Samuel Cook (1806 - 1859) was an English watercolour artist.
He was born in at Camelford in Cornwall. At the age of nine he was apprenticed to a firm of woollen manufacturers in the town, where during the intervals of his duties he would amuse himself with making drawings in chalk on the floor of the factory, to the annoyance of his employers, one of whom declared that "he would never be fit for anything but a limner". On the expiry of his apprenticeship he went to Plymouth, where he set up as a painter and glazier. Every hour he could snatch from business, however, was devoted to sketching from nature. In 1830 he became a member of the New Society of Painters in Water Colours (now the Royal Institute of Painters in Water Colours), to whose annual exhibition he became a regular contributor, chiefly of coastal scenes, until his death 1859.[1]

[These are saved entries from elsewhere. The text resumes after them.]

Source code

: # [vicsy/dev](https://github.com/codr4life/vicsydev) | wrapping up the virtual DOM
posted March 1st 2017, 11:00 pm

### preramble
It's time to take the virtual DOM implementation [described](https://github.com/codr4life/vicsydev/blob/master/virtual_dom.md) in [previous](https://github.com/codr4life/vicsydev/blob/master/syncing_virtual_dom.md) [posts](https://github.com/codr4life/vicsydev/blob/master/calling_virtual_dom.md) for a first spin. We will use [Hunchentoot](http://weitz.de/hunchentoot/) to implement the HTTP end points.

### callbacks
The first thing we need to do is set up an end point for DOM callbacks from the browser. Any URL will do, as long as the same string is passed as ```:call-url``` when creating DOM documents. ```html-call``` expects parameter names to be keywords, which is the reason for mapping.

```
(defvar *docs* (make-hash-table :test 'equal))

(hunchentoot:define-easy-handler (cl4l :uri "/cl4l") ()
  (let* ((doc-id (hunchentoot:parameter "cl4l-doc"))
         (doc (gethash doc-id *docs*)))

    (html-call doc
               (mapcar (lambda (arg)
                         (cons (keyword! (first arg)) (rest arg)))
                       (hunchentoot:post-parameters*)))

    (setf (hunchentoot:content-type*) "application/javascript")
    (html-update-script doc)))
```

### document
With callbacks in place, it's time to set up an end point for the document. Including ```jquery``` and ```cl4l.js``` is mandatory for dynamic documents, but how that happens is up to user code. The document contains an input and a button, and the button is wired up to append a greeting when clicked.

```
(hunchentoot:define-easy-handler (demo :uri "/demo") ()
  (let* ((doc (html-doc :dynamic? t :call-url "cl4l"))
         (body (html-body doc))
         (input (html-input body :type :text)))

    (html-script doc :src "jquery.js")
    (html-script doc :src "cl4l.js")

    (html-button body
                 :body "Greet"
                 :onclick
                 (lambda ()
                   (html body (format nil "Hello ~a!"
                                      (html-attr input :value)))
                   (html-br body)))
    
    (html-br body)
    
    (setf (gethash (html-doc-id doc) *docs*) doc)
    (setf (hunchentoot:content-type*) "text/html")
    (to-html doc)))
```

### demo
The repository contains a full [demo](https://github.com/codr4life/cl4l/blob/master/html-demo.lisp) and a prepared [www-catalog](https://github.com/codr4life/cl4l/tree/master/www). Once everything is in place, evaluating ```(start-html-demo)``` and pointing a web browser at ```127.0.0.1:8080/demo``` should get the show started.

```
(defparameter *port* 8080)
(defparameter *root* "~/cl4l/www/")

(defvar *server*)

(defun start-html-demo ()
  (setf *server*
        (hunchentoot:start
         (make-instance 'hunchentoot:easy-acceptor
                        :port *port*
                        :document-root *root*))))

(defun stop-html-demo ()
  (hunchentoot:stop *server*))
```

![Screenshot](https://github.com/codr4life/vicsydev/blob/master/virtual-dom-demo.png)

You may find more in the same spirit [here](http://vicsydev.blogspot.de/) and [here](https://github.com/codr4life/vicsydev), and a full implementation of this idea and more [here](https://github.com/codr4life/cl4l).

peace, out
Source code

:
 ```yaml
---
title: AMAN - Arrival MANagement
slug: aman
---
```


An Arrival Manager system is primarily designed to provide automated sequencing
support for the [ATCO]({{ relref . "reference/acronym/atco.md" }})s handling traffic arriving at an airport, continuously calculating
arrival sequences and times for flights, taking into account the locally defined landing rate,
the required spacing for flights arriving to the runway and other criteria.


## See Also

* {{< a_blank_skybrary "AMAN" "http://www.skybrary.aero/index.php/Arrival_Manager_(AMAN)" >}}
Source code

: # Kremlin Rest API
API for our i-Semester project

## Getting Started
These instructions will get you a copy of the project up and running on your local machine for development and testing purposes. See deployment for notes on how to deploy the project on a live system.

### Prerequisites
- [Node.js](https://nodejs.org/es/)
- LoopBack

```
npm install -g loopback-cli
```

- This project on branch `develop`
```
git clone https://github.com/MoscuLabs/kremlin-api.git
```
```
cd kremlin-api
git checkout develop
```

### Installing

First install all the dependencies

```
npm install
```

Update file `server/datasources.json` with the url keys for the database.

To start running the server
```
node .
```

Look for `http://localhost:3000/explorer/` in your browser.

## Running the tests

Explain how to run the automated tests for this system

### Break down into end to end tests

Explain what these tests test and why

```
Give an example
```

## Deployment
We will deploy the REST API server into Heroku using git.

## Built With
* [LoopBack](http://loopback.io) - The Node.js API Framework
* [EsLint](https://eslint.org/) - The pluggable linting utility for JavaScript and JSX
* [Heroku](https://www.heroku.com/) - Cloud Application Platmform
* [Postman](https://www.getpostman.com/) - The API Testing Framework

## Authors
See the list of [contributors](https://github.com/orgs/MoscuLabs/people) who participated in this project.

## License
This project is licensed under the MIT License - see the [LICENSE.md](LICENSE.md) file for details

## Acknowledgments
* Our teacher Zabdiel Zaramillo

An obituary in The Art Journal said of him:
Always weak as a colourist, and especially so when his pictures hung in juxtaposition with some of the deeptoned works of his contemporaries...
there was yet in them such quiet, simple truth, and so much real artistic feeling united with skilful manipulation, that it was impossible to study them and not be convinced they were the productions of one possessing refined taste, poetical conception, knowledge of natural effects, and sound judgment in the management of subject matter.[2]
A view of Stonehouse, Plymouth by him is in the Victoria and Albert Museum in London.